A Message from the Emperor
On his deathbed, Franz Kafka communicated a message to Max Brod, friend and eventual executor of his estate: burn all of my unpublished manuscripts. Brod could not abide the directive, posthumously publishing The Castle, The Trial, myriad fragments and short stories, including “The Great Wall of China,” a short story containing the parable about an emperor on his deathbed communicating a message. Like Kafka’s message to Brod, this one from the emperor would not—could not—be executed. The result was the publication of a body of literature that continues to resonate with readers nearly a century after Kafka ordered his life’s work destroyed.

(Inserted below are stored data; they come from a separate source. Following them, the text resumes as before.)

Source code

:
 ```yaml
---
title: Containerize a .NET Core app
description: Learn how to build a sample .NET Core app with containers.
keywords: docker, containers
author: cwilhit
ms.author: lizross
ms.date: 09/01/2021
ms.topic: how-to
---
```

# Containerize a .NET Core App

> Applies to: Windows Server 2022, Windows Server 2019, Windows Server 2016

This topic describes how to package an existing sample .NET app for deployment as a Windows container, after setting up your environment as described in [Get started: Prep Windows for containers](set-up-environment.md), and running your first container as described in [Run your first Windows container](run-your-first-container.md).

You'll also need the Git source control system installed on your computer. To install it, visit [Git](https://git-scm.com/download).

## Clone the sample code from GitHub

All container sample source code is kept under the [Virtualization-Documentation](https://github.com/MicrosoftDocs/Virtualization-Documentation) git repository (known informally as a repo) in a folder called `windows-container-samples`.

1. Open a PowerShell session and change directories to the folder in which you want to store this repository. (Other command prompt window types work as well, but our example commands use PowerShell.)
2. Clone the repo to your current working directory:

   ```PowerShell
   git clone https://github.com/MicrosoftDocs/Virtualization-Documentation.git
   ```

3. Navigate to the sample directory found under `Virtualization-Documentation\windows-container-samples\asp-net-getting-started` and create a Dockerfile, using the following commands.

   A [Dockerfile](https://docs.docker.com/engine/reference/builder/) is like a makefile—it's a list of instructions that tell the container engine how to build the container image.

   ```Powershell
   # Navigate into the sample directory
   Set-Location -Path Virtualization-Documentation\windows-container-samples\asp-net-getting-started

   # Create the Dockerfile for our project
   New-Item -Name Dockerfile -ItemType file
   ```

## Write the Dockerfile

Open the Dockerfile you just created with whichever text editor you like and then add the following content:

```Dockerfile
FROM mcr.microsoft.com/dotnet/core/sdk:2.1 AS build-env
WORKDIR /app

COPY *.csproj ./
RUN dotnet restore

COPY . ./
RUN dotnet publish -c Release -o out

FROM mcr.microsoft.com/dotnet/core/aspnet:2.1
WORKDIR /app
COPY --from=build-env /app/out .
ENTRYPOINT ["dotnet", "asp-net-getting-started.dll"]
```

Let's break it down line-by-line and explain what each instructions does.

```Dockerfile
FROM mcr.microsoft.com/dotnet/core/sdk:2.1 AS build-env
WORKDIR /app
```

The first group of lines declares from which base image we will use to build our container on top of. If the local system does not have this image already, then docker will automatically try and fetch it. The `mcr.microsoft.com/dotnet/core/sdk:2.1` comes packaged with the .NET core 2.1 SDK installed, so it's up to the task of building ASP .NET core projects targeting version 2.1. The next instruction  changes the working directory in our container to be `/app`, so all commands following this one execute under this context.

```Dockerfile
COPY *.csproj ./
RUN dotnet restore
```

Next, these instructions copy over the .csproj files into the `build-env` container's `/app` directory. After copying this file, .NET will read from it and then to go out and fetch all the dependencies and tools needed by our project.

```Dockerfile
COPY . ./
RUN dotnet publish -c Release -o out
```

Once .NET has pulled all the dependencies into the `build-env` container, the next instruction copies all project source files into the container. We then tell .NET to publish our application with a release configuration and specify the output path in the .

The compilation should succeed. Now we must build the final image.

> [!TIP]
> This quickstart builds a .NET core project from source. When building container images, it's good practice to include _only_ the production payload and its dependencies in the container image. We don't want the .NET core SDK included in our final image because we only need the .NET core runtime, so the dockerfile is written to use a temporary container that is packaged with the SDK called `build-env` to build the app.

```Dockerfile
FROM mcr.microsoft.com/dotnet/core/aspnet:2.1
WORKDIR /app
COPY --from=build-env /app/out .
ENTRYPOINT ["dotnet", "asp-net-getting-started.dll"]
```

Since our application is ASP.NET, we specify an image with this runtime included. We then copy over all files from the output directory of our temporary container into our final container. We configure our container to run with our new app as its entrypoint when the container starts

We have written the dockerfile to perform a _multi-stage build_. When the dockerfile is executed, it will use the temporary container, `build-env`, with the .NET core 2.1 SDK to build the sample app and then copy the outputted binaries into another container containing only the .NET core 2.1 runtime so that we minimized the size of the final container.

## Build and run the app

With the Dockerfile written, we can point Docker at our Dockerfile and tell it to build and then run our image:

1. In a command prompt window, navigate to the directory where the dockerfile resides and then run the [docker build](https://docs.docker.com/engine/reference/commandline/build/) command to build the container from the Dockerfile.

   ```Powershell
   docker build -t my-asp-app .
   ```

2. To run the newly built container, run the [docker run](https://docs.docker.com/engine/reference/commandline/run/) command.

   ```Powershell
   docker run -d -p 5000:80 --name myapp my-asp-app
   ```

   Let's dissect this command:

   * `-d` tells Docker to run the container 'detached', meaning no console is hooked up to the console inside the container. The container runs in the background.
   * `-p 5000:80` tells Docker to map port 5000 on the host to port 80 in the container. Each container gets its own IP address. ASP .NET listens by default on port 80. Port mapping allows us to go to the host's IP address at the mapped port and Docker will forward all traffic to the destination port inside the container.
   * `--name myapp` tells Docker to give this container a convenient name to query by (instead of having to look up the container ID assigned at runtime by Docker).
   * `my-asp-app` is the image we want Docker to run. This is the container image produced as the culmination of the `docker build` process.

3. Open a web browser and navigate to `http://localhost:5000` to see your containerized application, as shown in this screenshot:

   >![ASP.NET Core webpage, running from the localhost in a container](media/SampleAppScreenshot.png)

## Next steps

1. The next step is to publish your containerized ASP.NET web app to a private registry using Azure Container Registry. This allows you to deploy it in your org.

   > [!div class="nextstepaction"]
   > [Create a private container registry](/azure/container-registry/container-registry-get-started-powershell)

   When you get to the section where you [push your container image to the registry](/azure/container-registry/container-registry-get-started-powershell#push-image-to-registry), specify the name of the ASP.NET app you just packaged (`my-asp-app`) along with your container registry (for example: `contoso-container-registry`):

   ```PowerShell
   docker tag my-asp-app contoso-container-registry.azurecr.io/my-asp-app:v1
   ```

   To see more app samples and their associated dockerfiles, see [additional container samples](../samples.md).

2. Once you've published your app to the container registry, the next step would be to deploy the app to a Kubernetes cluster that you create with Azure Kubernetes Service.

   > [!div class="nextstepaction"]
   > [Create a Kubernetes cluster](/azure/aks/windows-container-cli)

In much of Kafka’s work, the characters are set adrift in the present continuous, unmoored from the past and unable to chart a course toward the future. In “The Great Wall of China,” the narrator describes a piecemeal construction process of the wall in which noncontiguous sections are erected miles apart, prompting him to ask, “How can a wall protect if it is not a continuous structure?” Such is the case with the message in this story. While the word relayed to the messenger by the emperor is clear, the intended recipient understood, he cannot break free from the confines of the imperial palace to deliver the news. When structures are impenetrable, people and ideas are trapped in a space between.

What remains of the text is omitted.